* [What you should do] Count up the lines below that hold "subsection", then give that count by itself.

[Saved entries]
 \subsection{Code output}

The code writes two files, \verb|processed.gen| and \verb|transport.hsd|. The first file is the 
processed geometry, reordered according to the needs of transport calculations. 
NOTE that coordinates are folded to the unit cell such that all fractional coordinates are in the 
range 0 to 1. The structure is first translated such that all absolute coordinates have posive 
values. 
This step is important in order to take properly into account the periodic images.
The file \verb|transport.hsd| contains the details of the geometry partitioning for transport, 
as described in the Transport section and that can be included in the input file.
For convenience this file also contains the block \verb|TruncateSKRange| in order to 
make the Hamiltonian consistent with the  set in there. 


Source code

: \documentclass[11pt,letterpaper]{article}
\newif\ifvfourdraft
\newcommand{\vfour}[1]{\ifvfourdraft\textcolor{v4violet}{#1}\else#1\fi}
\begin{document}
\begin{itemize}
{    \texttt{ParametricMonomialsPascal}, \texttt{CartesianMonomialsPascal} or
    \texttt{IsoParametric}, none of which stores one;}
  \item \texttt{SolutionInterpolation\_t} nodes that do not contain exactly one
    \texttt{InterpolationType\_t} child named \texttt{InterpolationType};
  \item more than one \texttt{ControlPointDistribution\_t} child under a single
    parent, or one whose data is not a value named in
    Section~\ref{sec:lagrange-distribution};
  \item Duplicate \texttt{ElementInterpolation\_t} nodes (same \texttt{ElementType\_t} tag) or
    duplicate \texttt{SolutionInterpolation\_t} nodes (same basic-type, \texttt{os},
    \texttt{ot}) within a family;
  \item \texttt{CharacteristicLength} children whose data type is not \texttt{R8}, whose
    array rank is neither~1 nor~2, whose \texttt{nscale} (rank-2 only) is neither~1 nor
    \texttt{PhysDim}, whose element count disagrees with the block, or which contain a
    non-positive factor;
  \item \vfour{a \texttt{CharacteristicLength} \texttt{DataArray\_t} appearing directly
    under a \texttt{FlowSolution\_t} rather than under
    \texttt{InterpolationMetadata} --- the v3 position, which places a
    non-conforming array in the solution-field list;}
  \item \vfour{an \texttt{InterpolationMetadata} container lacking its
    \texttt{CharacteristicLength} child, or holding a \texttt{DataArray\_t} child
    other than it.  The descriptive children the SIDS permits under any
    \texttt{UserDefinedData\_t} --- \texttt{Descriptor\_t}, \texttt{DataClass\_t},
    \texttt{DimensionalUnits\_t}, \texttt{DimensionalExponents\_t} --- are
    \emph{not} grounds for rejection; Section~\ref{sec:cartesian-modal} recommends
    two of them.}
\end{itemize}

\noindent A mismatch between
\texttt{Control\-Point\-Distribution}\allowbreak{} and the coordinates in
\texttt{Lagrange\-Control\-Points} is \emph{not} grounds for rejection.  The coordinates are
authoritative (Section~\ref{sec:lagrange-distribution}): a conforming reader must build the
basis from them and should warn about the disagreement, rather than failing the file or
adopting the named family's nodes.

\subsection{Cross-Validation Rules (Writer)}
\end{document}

* [Solved problem] 2